[Dataset entries]

--- START ---

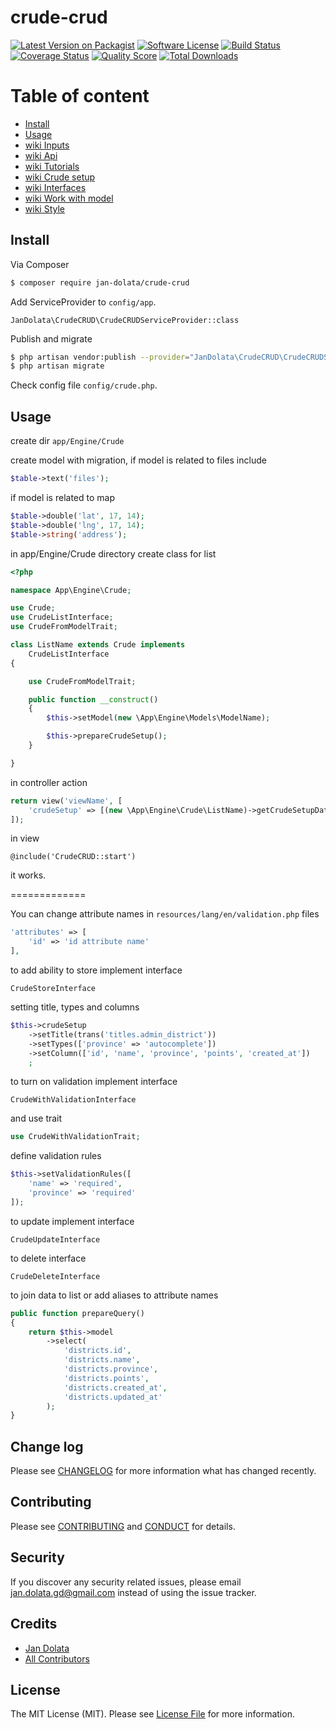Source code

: # crude-crud

[![Latest Version on Packagist][ico-version]][link-packagist]
[![Software License][ico-license]](LICENSE.md)
[![Build Status][ico-travis]][link-travis]
[![Coverage Status][ico-scrutinizer]][link-scrutinizer]
[![Quality Score][ico-code-quality]][link-code-quality]
[![Total Downloads][ico-downloads]][link-downloads]

# Table of content
- [Install](#install)
- [Usage](#usage)
- [wiki Inputs](wiki/INPUTS.md)
- [wiki Api](wiki/API.md)
- [wiki Tutorials](wiki/TUTORIALS.md)
- [wiki Crude setup](wiki/CRUDE_SETUP.md)
- [wiki Interfaces](wiki/INTERFACES.md)
- [wiki Work with model](wiki/WORKWITHMODEL.md)
- [wiki Style](wiki/STYLE.md)

## Install

Via Composer

``` bash
$ composer require jan-dolata/crude-crud
```

Add ServiceProvider to `config/app`.

```
JanDolata\CrudeCRUD\CrudeCRUDServiceProvider::class
```

Publish and migrate

``` bash
$ php artisan vendor:publish --provider="JanDolata\CrudeCRUD\CrudeCRUDServiceProvider"
$ php artisan migrate
```

Check config file `config/crude.php`.

## Usage

create dir
`app/Engine/Crude`

create model with migration, if model is related to files include

```php
$table->text('files');
```

if model is related to map

```php
$table->double('lat', 17, 14);
$table->double('lng', 17, 14);
$table->string('address');
```

in app/Engine/Crude directory create class for list

```php
<?php

namespace App\Engine\Crude;

use Crude;
use CrudeListInterface;
use CrudeFromModelTrait;

class ListName extends Crude implements
    CrudeListInterface
{

    use CrudeFromModelTrait;

    public function __construct()
    {
        $this->setModel(new \App\Engine\Models\ModelName);

        $this->prepareCrudeSetup();
    }

}
```

in controller action

```php
return view('viewName', [
    'crudeSetup' => [(new \App\Engine\Crude\ListName)->getCrudeSetupData()]
]);
```

in view

```
@include('CrudeCRUD::start')
```

it works.

=============

You can change attribute names in `resources/lang/en/validation.php` files

```php
'attributes' => [
    'id' => 'id attribute name'
],
```

to add ability to store implement interface

`CrudeStoreInterface`

setting title, types and columns

```php
$this->crudeSetup
    ->setTitle(trans('titles.admin_district'))
    ->setTypes(['province' => 'autocomplete'])
    ->setColumn(['id', 'name', 'province', 'points', 'created_at'])
    ;
```

to turn on validation implement interface

`CrudeWithValidationInterface`

and use trait

```php
use CrudeWithValidationTrait;
```

define validation rules

```php
$this->setValidationRules([
    'name' => 'required',
    'province' => 'required'
]);
```

to update implement interface

`CrudeUpdateInterface`

to delete interface

`CrudeDeleteInterface`

to join data to list or add aliases to attribute names

```php
public function prepareQuery()
{
    return $this->model
        ->select(
            'districts.id',
            'districts.name',
            'districts.province',
            'districts.points',
            'districts.created_at',
            'districts.updated_at'
        );
}
```

## Change log

Please see [CHANGELOG](CHANGELOG.md) for more information what has changed recently.

## Contributing

Please see [CONTRIBUTING](CONTRIBUTING.md) and [CONDUCT](CONDUCT.md) for details.

## Security

If you discover any security related issues, please email jan.dolata.gd@gmail.com instead of using the issue tracker.

## Credits

- [Jan Dolata][link-author]
- [All Contributors][link-contributors]

## License

The MIT License (MIT). Please see [License File](LICENSE.md) for more information.

[ico-version]: https://img.shields.io/packagist/v/jan-dolata/crude-crud.svg?style=flat-square
[ico-license]: https://img.shields.io/badge/license-MIT-brightgreen.svg?style=flat-square
[ico-travis]: https://img.shields.io/travis/jan-dolata/crude-crud/master.svg?style=flat-square
[ico-scrutinizer]: https://img.shields.io/scrutinizer/coverage/g/jan-dolata/crude-crud.svg?style=flat-square
[ico-code-quality]: https://img.shields.io/scrutinizer/g/jan-dolata/crude-crud.svg?style=flat-square
[ico-downloads]: https://img.shields.io/packagist/dt/jan-dolata/crude-crud.svg?style=flat-square

[link-packagist]: https://packagist.org/packages/jan-dolata/crude-crud
[link-travis]: https://travis-ci.org/jan-dolata/crude-crud
[link-scrutinizer]: https://scrutinizer-ci.com/g/jan-dolata/crude-crud/code-structure
[link-code-quality]: https://scrutinizer-ci.com/g/jan-dolata/crude-crud
[link-downloads]: https://packagist.org/packages/jan-dolata/crude-crud
[link-author]: https://github.com/jan-dolata
[link-contributors]: ../../contributors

--- END ---

> **Exercise prompt**: Using the entries above, return each line in which the word "Status" occurs.

> **Exercise response**:
[![Build Status][ico-travis]][link-travis]
[![Coverage Status][ico-scrutinizer]][link-scrutinizer]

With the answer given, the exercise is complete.